Behind the scenes, Afghan President Ashraf Ghani’s government has reportedly presented a power-sharing proposal to the Taliban during negotiations in Doha, Qatar, Al Jazeera reported Thursday. Top Biden administration officials, including special Afghan envoy Zalmay Khalilzad, also traveled to Qatar this week to meet with the Taliban, and many other regional powers are taking part in the talks as well.

As the insurgents gain more ground, the White House has refused to reverse course militarily but is publicly warning the group that it will face international isolation if it seizes the country through violence.

“The Taliban also has to make an assessment about what they want their role to be in the international community,” White House press secretary Jen Psaki said Wednesday.

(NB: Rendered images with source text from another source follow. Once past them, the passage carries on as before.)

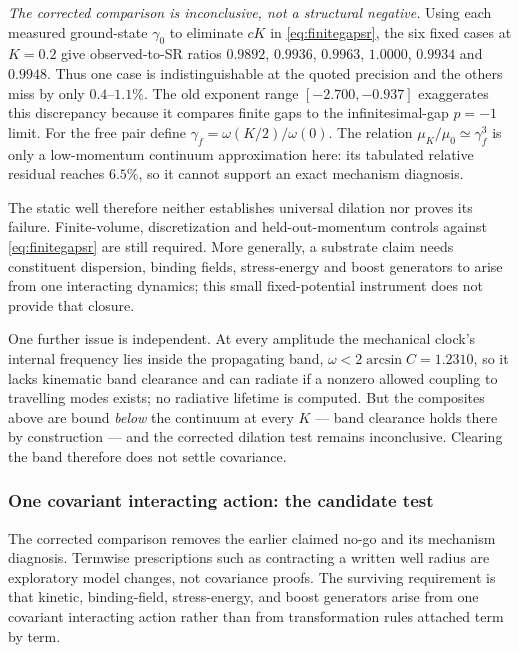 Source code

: \documentclass[11pt,a4paper]{article}
\theoremstyle{definition}
\theoremstyle{plain}
\theoremstyle{remark}
\begin{document}
\emph{The corrected comparison is inconclusive, not a structural negative.}
Using each measured ground-state $\gamma_0$ to eliminate $cK$ in
\eqref{eq:finitegapsr}, the six fixed cases at $K=0.2$ give observed-to-SR
ratios $0.9892$, $0.9936$, $0.9963$, $1.0000$, $0.9934$ and $0.9948$.
Thus one case is indistinguishable at the quoted precision and the others
miss by only $0.4$--$1.1\%$. The old exponent range
$[-2.700,-0.937]$ exaggerates this discrepancy because it compares finite
gaps to the infinitesimal-gap $p=-1$ limit. For the free pair define
$\gamma_f=\omega(K/2)/\omega(0)$. The relation
$\mu_K/\mu_0\simeq\gamma_f^3$ is only a low-momentum continuum approximation
here: its tabulated relative residual reaches $6.5\%$, so it cannot support an
exact mechanism diagnosis.

The static well therefore neither establishes universal dilation nor proves
its failure. Finite-volume, discretization and held-out-momentum controls
against \eqref{eq:finitegapsr} are still required. More generally, a
substrate claim needs constituent dispersion, binding fields, stress-energy
and boost generators to arise from one interacting dynamics; this small
fixed-potential instrument does not provide that closure.

One further issue is independent. At every amplitude the mechanical clock's
internal frequency lies inside the propagating band,
$\omega < 2\arcsin C = 1.2310$, so it lacks kinematic band clearance and
can radiate if a nonzero allowed coupling to travelling modes exists; no
radiative lifetime is computed. But the composites above are bound \emph{below} the
continuum at every $K$ --- band clearance holds there by construction ---
and the corrected dilation test remains inconclusive. Clearing the band
therefore does not settle covariance.

\subsubsection{One covariant interacting action: the candidate test}
\label{sec:oneenergy}

The corrected comparison removes the earlier claimed no-go and its
mechanism diagnosis. Termwise prescriptions such as contracting a written
well radius are exploratory model changes, not covariance proofs. The
surviving requirement is that
kinetic, binding-field, stress-energy, and boost generators arise from one
covariant interacting action rather than from transformation rules attached
term by term.
\end{document}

Foreign policy analysts generally agree that the Taliban intends to continue its violent offensive in order to gain even more leverage during negotiations with the Afghan government.

The framework for those talks was established under the February 2020 deal overseen by Mr. Trump, then-Secretary of State Mike Pompeo, and Mr. Khalilzad. The deal called for the eventual withdrawal of all U.S. troops from Afghanistan in exchange for security guarantees from the Taliban. Specifically, the group said it would reduce violence and break ties with terrorist groups such as al Qaeda.

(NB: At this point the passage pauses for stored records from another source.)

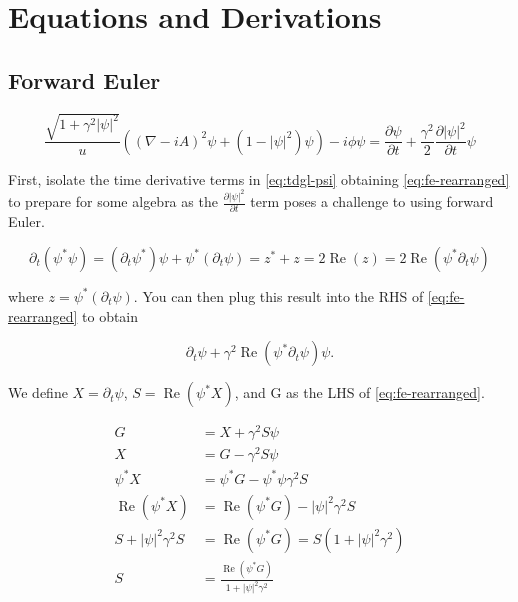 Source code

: \documentclass[11pt]{article}
\theoremstyle{definition}
\renewcommand{\Re}{\operatorname{Re}}
\begin{document}

\section{Equations and Derivations}
\label{sec:derivations}

\subsection{Forward Euler}
\label{sec:forward-euler}

\begin{equation}
\label{eq:fe-rearranged}
\frac{\sqrt{1 + \gamma^2 |\psi|^2}}{u} \left( (\nabla -iA)^2 \psi + (1 - |\psi|^2) \psi \right) - i \phi \psi = \frac{\partial \psi}{\partial t} + \frac{\gamma^2}{2} \frac{\partial |\psi|^2}{\partial t} \psi
\end{equation}

First, isolate the time derivative terms in \cref{eq:tdgl-psi} obtaining \cref{eq:fe-rearranged} to prepare for some algebra as the $\frac{\partial |\psi|^2}{\partial t}$ term poses a challenge to using forward Euler.

\begin{equation}
\label{eq:dt-modsq}
\partial_t (\psi^* \psi) = (\partial_t \psi^*) \psi + \psi^* (\partial_t \psi) = z^* + z = 2\Re(z) = 2\Re(\psi^* \partial_t \psi)
\end{equation}

where $z = \psi^* (\partial_t \psi)$. You can then plug this result into the RHS of \cref{eq:fe-rearranged} to obtain

\begin{equation}
\label{eq:rhs-sub}
\partial_t \psi + \gamma^2 \Re(\psi^* \partial_t \psi) \psi.
\end{equation}

We define $X = \partial_t \psi$, $S = \Re(\psi^* X)$, and G as the LHS of \cref{eq:fe-rearranged}.

\begin{align}
G &= X + \gamma^2 S \psi \label{eq:G-def}\\
X &= G - \gamma^2 S \psi \label{eq:X-def}\\
\psi^* X &= \psi^* G - \psi^* \psi \gamma^2 S \label{eq:psiX}\\
\Re(\psi^* X) &= \Re(\psi^* G) - |\psi|^2 \gamma^2 S \label{eq:RepsiX}\\
S + |\psi|^2 \gamma^2 S &= \Re(\psi^* G) = S (1 + |\psi|^2 \gamma^2) \label{eq:Ssum}\\
S &= \frac{\Re(\psi^* G)}{1 + |\psi|^2 \gamma^2} \label{eq:S-result}
\end{align}
\end{document}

But the Taliban has failed to follow through on many of its promises. Taliban attacks increased steadily throughout 2020 and early 2021 before culminating in the nationwide offensive seen over the past several weeks. And recent U.S. and United Nations assessments have concluded that the Taliban maintain a close relationship with al Qaeda.

Mr. Biden proceeded with the U.S. withdrawal despite clear signs the Taliban was not living up to the agreement, announcing this spring that some 3.500 American combat troops would be out of the country by Sept. 11.